O facto (a mera prática) representa em si um ilícito de mera ordenação social passível de coima, que tem uma moldura de 3 000€ a 44 891,81€ (o equivalente a 9 000 contos em moeda antiga), se o infractor for uma sociedade mercantil, para além de sanções acessórias que se compendiam como segue:
São, ainda, aplicáveis, em função da gravidade da infracção e da culpa do agente, as seguintes sanções acessórias:
a) Perda de objectos pertencentes ao agente;
b) Interdição do exercício de profissões ou actividades cujo exercício dependa de título público ou de autorização ou homologação de autoridade pública;
c) Encerramento de estabelecimento cujo funcionamento esteja sujeito a autorização ou licença de autoridade administrativa;
d) Publicidade da aplicação das coimas e das sanções acessórias, a expensas do infractor.
As sanções referidas nas alíneas a) a c) precedentemente enunciadas têm a duração máxima de dois anos contados da decisão condenatória final.
A negligência é sempre punível, sendo os limites máximos e mínimos das coimas, nesse caso, reduzidos a metade.
A fiscalização do cumprimento do disposto neste instrumento normativo bem como a instrução dos respectivos processos de contra-ordenação, compete, no caso, à ASAE – Autoridade de Segurança Alimentar e Económica.
É patente que as autoridades se vêm revelando pouco céleres na repressão dos artifícios, sugestões e embustes que nestes processos radicam.

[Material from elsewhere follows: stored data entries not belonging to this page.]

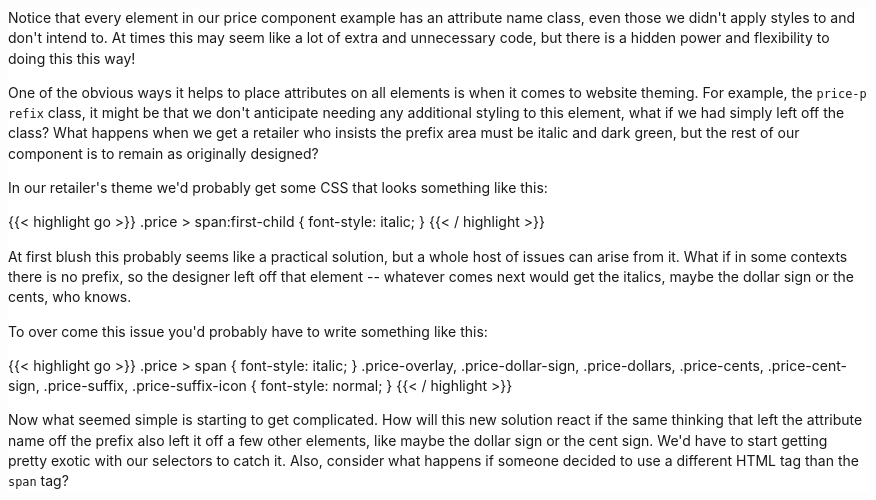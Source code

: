Notice that every element in our price component example has an 
attribute name class, even those we didn't apply styles to and 
don't intend to. At times this may seem like a lot of extra and 
unnecessary code, but there is a hidden power and flexibility 
to doing this this way! 

One of the obvious ways it helps to place attributes on all 
elements is when it comes to website theming. For example, the 
`price-prefix` class, it might be that we don't anticipate 
needing any additional styling to this element, what if we had 
simply left off the class? What happens when we get a 
retailer who insists the prefix area must be italic and dark 
green, but the rest of our component is to remain as 
originally designed?

In our retailer's theme we'd probably get some CSS that looks 
something like this:

{{< highlight go >}}
.price > span:first-child {
  font-style: italic;
}
{{< / highlight >}}


At first blush this probably seems like a practical solution, 
but a whole host of issues can arise from it. What if in some 
contexts there is no prefix, so the designer left off that 
element -- whatever comes next would get the italics, maybe 
the dollar sign or the cents, who knows. 

To over come this issue you'd probably have to write 
something like this: 

{{< highlight go >}}
.price > span {
  font-style: italic;
}
.price-overlay,
.price-dollar-sign,
.price-dollars,
.price-cents,
.price-cent-sign,
.price-suffix,
.price-suffix-icon {
  font-style: normal;
}
{{< / highlight >}}

Now what seemed simple is starting to get complicated. How will 
this new solution react if the same thinking that left the 
attribute name off the prefix also left it off a few other 
elements, like maybe the dollar sign or the cent sign. We'd 
have to start getting pretty exotic with our selectors to 
catch it. Also, consider what happens if someone decided to 
use a different HTML tag than the `span` tag? 
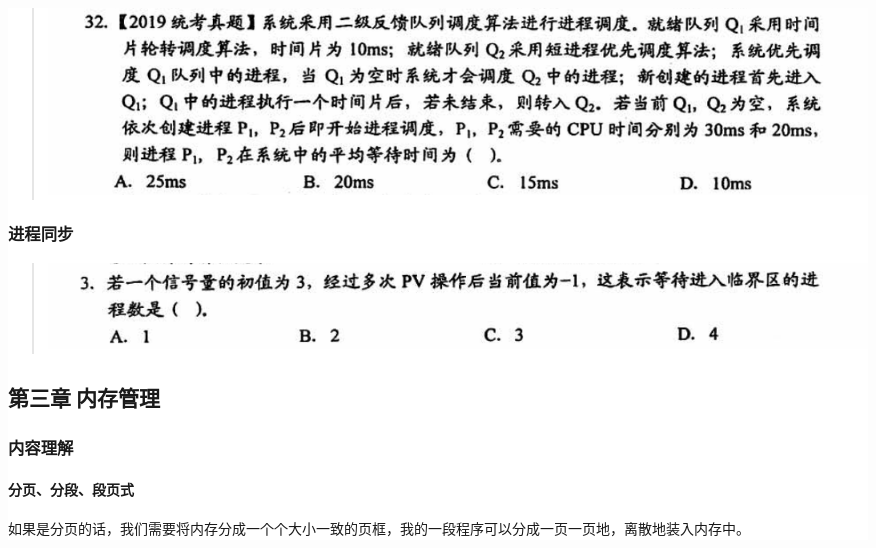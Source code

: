 

> ![image-20210808001239185](操作系统笔记.assets/image-20210808001239185.png)



### 进程同步

> ![image-20210808001359630](操作系统笔记.assets/image-20210808001359630.png)





## 第三章 内存管理

### 内容理解

#### 分页、分段、段页式

如果是分页的话，我们需要将内存分成一个个大小一致的页框，我的一段程序可以分成一页一页地，离散地装入内存中。
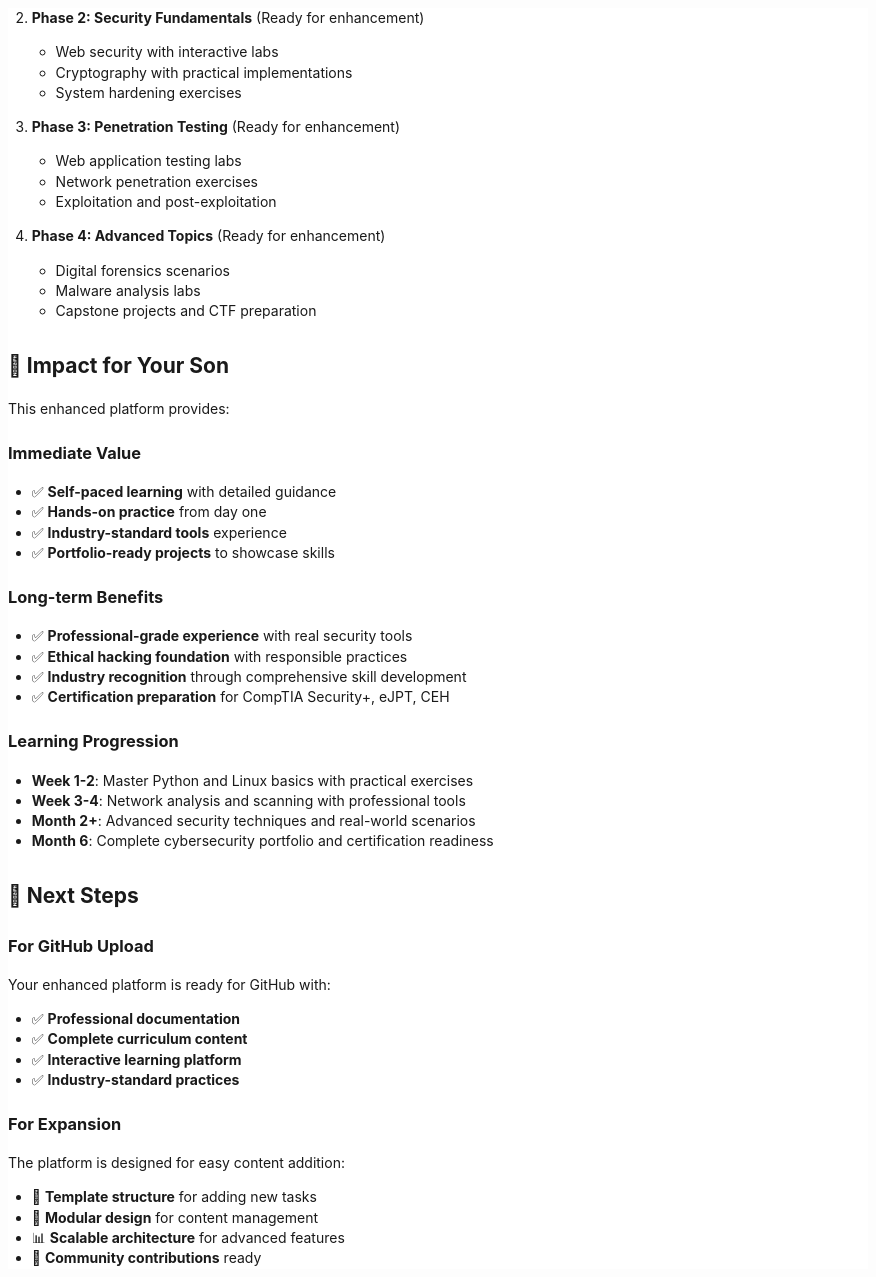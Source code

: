 2. **Phase 2: Security Fundamentals** (Ready for enhancement)
   - Web security with interactive labs
   - Cryptography with practical implementations
   - System hardening exercises

3. **Phase 3: Penetration Testing** (Ready for enhancement)
   - Web application testing labs
   - Network penetration exercises
   - Exploitation and post-exploitation

4. **Phase 4: Advanced Topics** (Ready for enhancement)
   - Digital forensics scenarios
   - Malware analysis labs
   - Capstone projects and CTF preparation

## 🎯 Impact for Your Son

This enhanced platform provides:

### **Immediate Value**
- ✅ **Self-paced learning** with detailed guidance
- ✅ **Hands-on practice** from day one
- ✅ **Industry-standard tools** experience
- ✅ **Portfolio-ready projects** to showcase skills

### **Long-term Benefits**
- ✅ **Professional-grade experience** with real security tools
- ✅ **Ethical hacking foundation** with responsible practices
- ✅ **Industry recognition** through comprehensive skill development
- ✅ **Certification preparation** for CompTIA Security+, eJPT, CEH

### **Learning Progression**
- **Week 1-2**: Master Python and Linux basics with practical exercises
- **Week 3-4**: Network analysis and scanning with professional tools
- **Month 2+**: Advanced security techniques and real-world scenarios
- **Month 6**: Complete cybersecurity portfolio and certification readiness

## 🚀 Next Steps

### For GitHub Upload
Your enhanced platform is ready for GitHub with:
- ✅ **Professional documentation**
- ✅ **Complete curriculum content**
- ✅ **Interactive learning platform**
- ✅ **Industry-standard practices**

### For Expansion
The platform is designed for easy content addition:
- 📝 **Template structure** for adding new tasks
- 🔧 **Modular design** for content management
- 📊 **Scalable architecture** for advanced features
- 🎯 **Community contributions** ready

Já que o número de vítimas é exponencial face à difusão persistente dos produtos-milagre.
É, porém, imperioso que se vá mais além no regime jurídico dos produtos-milagre.
Torna-se indispensável punir não só as empresas que os publicitam e comercializam, mas também os apresentadores (as figuras públicas) que se servem do seu carisma para “levar os seus concidadãos” à certa…
FORÇA É CASTIGAR TAMBÉM ESTA GENTE ACRÍTICA QUE EXPLORA QUEM OS TEM EM BOA CONTA E DESSE MODO TIRA VANTAGENS PATRIMONIAIS À CUSTA DOS NÉSCIOS QUE CONFIAM NOS SEUS “CONSELHOS” MALSÃOS.
Tem de haver um mínimo de ética nesta voragem de insana exploração que se dirige aos “iletrados” deste País, por mais “letrados” que sejam, e cuja bolsa se esvai nos “contos do vigário” em que os enredam!
É essa a proposta que carreamos aos órgãos do poder!
Exemplar punição para quem – em proveito próprio – exorbita da sua popularidade e da confiança que as pessoas em si depositam!